Assignment: Return the listing below exactly, with the pictures dropped.

Data to use:
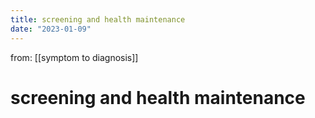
```yaml
---
title: screening and health maintenance
date: "2023-01-09"
---
```


 from: [[symptom to diagnosis]]
# screening and health maintenance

Response to the exercise:
```yaml
---
title: screening and health maintenance
date: "2023-01-09"
---
```


 from: [[symptom to diagnosis]]
# screening and health maintenance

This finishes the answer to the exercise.